> [Work request]: Whatever the records below say, write them all out exactly.

> [Given data]:
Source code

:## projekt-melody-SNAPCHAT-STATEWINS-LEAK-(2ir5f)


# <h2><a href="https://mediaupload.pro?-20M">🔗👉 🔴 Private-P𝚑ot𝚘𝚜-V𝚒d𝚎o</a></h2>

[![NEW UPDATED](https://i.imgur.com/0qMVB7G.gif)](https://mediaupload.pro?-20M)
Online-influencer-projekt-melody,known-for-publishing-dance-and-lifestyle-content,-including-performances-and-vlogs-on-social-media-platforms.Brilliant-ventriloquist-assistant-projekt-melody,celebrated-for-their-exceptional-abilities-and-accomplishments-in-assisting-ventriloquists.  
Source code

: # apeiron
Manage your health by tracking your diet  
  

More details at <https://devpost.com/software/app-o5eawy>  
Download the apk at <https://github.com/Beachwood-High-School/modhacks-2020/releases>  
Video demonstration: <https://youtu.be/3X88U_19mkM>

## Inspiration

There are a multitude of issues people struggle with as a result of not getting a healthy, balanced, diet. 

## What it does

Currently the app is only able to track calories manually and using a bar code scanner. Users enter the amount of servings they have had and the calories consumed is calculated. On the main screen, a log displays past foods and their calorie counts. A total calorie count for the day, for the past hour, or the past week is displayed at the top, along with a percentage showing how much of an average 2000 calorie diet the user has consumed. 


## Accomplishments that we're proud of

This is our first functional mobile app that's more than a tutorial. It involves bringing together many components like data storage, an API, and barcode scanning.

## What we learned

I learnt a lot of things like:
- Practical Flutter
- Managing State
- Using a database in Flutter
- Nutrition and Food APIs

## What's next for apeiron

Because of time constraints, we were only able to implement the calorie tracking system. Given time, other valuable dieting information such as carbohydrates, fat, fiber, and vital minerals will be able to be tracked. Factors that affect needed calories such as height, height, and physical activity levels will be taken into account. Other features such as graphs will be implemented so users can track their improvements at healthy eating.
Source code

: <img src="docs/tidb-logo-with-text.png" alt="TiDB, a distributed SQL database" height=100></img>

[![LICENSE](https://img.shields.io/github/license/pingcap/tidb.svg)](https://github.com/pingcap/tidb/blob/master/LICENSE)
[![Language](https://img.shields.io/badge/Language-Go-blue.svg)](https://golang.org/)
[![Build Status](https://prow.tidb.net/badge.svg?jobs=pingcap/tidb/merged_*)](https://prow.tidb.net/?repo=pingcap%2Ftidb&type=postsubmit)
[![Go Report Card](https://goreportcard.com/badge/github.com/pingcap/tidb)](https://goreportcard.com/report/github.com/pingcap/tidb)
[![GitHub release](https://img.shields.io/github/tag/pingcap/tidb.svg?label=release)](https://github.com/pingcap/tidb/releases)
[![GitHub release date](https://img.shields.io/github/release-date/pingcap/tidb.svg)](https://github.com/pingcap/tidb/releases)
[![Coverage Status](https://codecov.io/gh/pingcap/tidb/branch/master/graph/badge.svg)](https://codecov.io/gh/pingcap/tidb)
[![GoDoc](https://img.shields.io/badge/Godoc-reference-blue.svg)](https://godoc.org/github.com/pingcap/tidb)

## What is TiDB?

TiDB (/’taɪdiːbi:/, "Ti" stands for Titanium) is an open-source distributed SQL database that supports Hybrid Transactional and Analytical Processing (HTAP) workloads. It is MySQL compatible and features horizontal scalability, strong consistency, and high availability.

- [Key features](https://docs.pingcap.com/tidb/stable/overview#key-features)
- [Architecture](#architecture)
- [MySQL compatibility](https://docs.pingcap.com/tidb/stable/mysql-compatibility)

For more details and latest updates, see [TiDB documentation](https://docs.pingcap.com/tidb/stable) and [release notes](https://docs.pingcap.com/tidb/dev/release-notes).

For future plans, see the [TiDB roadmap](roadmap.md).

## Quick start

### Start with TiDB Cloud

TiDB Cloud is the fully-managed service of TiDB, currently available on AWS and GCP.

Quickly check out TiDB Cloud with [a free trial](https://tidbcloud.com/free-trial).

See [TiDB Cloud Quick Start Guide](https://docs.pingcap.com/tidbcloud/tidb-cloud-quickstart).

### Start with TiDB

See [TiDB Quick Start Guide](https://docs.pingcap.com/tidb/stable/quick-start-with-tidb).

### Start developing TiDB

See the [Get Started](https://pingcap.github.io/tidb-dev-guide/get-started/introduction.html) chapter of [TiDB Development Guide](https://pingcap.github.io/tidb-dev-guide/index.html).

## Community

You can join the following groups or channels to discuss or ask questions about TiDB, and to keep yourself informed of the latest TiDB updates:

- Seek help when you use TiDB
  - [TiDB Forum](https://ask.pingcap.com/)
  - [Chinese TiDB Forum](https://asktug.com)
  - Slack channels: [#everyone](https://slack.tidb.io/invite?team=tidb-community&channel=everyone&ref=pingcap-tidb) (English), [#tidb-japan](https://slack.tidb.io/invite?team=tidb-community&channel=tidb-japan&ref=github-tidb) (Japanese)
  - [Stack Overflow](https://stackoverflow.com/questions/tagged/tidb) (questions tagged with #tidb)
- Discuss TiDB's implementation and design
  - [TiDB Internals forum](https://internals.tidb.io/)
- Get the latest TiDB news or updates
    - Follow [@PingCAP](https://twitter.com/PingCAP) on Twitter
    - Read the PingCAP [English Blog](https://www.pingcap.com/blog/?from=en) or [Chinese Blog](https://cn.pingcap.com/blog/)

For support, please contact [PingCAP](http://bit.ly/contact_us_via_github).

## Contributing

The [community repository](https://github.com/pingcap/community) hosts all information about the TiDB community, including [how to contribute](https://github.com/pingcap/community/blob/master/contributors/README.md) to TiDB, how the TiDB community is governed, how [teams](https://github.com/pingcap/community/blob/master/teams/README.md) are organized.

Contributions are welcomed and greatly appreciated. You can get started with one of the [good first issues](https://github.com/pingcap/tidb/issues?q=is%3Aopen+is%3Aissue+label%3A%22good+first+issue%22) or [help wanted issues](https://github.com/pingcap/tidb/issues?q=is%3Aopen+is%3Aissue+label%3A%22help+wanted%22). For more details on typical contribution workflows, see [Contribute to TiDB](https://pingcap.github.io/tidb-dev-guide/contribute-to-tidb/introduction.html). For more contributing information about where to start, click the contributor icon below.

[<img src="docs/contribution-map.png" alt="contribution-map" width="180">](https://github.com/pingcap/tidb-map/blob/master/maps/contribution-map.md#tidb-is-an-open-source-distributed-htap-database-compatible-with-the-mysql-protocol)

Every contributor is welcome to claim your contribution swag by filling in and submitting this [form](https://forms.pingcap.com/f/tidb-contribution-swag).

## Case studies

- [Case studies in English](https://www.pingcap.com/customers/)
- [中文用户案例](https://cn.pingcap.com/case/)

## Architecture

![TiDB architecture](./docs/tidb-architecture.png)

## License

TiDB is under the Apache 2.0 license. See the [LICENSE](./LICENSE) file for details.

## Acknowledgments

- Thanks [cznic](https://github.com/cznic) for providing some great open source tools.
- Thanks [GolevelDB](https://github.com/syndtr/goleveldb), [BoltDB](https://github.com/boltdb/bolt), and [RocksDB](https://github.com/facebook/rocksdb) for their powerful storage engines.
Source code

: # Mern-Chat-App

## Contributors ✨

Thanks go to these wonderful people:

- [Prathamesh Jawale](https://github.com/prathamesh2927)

> [Task output]:
Source code

:## projekt-melody-SNAPCHAT-STATEWINS-LEAK-(2ir5f)


# <h2><a href="https://mediaupload.pro?-20M">🔗👉 🔴 Private-P𝚑ot𝚘𝚜-V𝚒d𝚎o</a></h2>

[![NEW UPDATED](https://i.imgur.com/0qMVB7G.gif)](https://mediaupload.pro?-20M)
Online-influencer-projekt-melody,known-for-publishing-dance-and-lifestyle-content,-including-performances-and-vlogs-on-social-media-platforms.Brilliant-ventriloquist-assistant-projekt-melody,celebrated-for-their-exceptional-abilities-and-accomplishments-in-assisting-ventriloquists.  
Source code

: # apeiron
Manage your health by tracking your diet  
  

More details at <https://devpost.com/software/app-o5eawy>  
Download the apk at <https://github.com/Beachwood-High-School/modhacks-2020/releases>  
Video demonstration: <https://youtu.be/3X88U_19mkM>

## Inspiration

There are a multitude of issues people struggle with as a result of not getting a healthy, balanced, diet. 

## What it does

Currently the app is only able to track calories manually and using a bar code scanner. Users enter the amount of servings they have had and the calories consumed is calculated. On the main screen, a log displays past foods and their calorie counts. A total calorie count for the day, for the past hour, or the past week is displayed at the top, along with a percentage showing how much of an average 2000 calorie diet the user has consumed. 


## Accomplishments that we're proud of

This is our first functional mobile app that's more than a tutorial. It involves bringing together many components like data storage, an API, and barcode scanning.

## What we learned

I learnt a lot of things like:
- Practical Flutter
- Managing State
- Using a database in Flutter
- Nutrition and Food APIs

## What's next for apeiron

Because of time constraints, we were only able to implement the calorie tracking system. Given time, other valuable dieting information such as carbohydrates, fat, fiber, and vital minerals will be able to be tracked. Factors that affect needed calories such as height, height, and physical activity levels will be taken into account. Other features such as graphs will be implemented so users can track their improvements at healthy eating.
Source code

: <img src="docs/tidb-logo-with-text.png" alt="TiDB, a distributed SQL database" height=100></img>

[![LICENSE](https://img.shields.io/github/license/pingcap/tidb.svg)](https://github.com/pingcap/tidb/blob/master/LICENSE)
[![Language](https://img.shields.io/badge/Language-Go-blue.svg)](https://golang.org/)
[![Build Status](https://prow.tidb.net/badge.svg?jobs=pingcap/tidb/merged_*)](https://prow.tidb.net/?repo=pingcap%2Ftidb&type=postsubmit)
[![Go Report Card](https://goreportcard.com/badge/github.com/pingcap/tidb)](https://goreportcard.com/report/github.com/pingcap/tidb)
[![GitHub release](https://img.shields.io/github/tag/pingcap/tidb.svg?label=release)](https://github.com/pingcap/tidb/releases)
[![GitHub release date](https://img.shields.io/github/release-date/pingcap/tidb.svg)](https://github.com/pingcap/tidb/releases)
[![Coverage Status](https://codecov.io/gh/pingcap/tidb/branch/master/graph/badge.svg)](https://codecov.io/gh/pingcap/tidb)
[![GoDoc](https://img.shields.io/badge/Godoc-reference-blue.svg)](https://godoc.org/github.com/pingcap/tidb)

## What is TiDB?

TiDB (/’taɪdiːbi:/, "Ti" stands for Titanium) is an open-source distributed SQL database that supports Hybrid Transactional and Analytical Processing (HTAP) workloads. It is MySQL compatible and features horizontal scalability, strong consistency, and high availability.

- [Key features](https://docs.pingcap.com/tidb/stable/overview#key-features)
- [Architecture](#architecture)
- [MySQL compatibility](https://docs.pingcap.com/tidb/stable/mysql-compatibility)

For more details and latest updates, see [TiDB documentation](https://docs.pingcap.com/tidb/stable) and [release notes](https://docs.pingcap.com/tidb/dev/release-notes).

For future plans, see the [TiDB roadmap](roadmap.md).

## Quick start

### Start with TiDB Cloud

TiDB Cloud is the fully-managed service of TiDB, currently available on AWS and GCP.

Quickly check out TiDB Cloud with [a free trial](https://tidbcloud.com/free-trial).

See [TiDB Cloud Quick Start Guide](https://docs.pingcap.com/tidbcloud/tidb-cloud-quickstart).

### Start with TiDB

See [TiDB Quick Start Guide](https://docs.pingcap.com/tidb/stable/quick-start-with-tidb).

### Start developing TiDB

See the [Get Started](https://pingcap.github.io/tidb-dev-guide/get-started/introduction.html) chapter of [TiDB Development Guide](https://pingcap.github.io/tidb-dev-guide/index.html).

## Community

You can join the following groups or channels to discuss or ask questions about TiDB, and to keep yourself informed of the latest TiDB updates:

- Seek help when you use TiDB
  - [TiDB Forum](https://ask.pingcap.com/)
  - [Chinese TiDB Forum](https://asktug.com)
  - Slack channels: [#everyone](https://slack.tidb.io/invite?team=tidb-community&channel=everyone&ref=pingcap-tidb) (English), [#tidb-japan](https://slack.tidb.io/invite?team=tidb-community&channel=tidb-japan&ref=github-tidb) (Japanese)
  - [Stack Overflow](https://stackoverflow.com/questions/tagged/tidb) (questions tagged with #tidb)
- Discuss TiDB's implementation and design
  - [TiDB Internals forum](https://internals.tidb.io/)
- Get the latest TiDB news or updates
    - Follow [@PingCAP](https://twitter.com/PingCAP) on Twitter
    - Read the PingCAP [English Blog](https://www.pingcap.com/blog/?from=en) or [Chinese Blog](https://cn.pingcap.com/blog/)

For support, please contact [PingCAP](http://bit.ly/contact_us_via_github).

## Contributing

The [community repository](https://github.com/pingcap/community) hosts all information about the TiDB community, including [how to contribute](https://github.com/pingcap/community/blob/master/contributors/README.md) to TiDB, how the TiDB community is governed, how [teams](https://github.com/pingcap/community/blob/master/teams/README.md) are organized.

Contributions are welcomed and greatly appreciated. You can get started with one of the [good first issues](https://github.com/pingcap/tidb/issues?q=is%3Aopen+is%3Aissue+label%3A%22good+first+issue%22) or [help wanted issues](https://github.com/pingcap/tidb/issues?q=is%3Aopen+is%3Aissue+label%3A%22help+wanted%22). For more details on typical contribution workflows, see [Contribute to TiDB](https://pingcap.github.io/tidb-dev-guide/contribute-to-tidb/introduction.html). For more contributing information about where to start, click the contributor icon below.

[<img src="docs/contribution-map.png" alt="contribution-map" width="180">](https://github.com/pingcap/tidb-map/blob/master/maps/contribution-map.md#tidb-is-an-open-source-distributed-htap-database-compatible-with-the-mysql-protocol)

Every contributor is welcome to claim your contribution swag by filling in and submitting this [form](https://forms.pingcap.com/f/tidb-contribution-swag).

## Case studies

- [Case studies in English](https://www.pingcap.com/customers/)
- [中文用户案例](https://cn.pingcap.com/case/)

## Architecture

![TiDB architecture](./docs/tidb-architecture.png)

## License

TiDB is under the Apache 2.0 license. See the [LICENSE](./LICENSE) file for details.

## Acknowledgments

- Thanks [cznic](https://github.com/cznic) for providing some great open source tools.
- Thanks [GolevelDB](https://github.com/syndtr/goleveldb), [BoltDB](https://github.com/boltdb/bolt), and [RocksDB](https://github.com/facebook/rocksdb) for their powerful storage engines.
Source code

: # Mern-Chat-App

## Contributors ✨

Thanks go to these wonderful people:

- [Prathamesh Jawale](https://github.com/prathamesh2927)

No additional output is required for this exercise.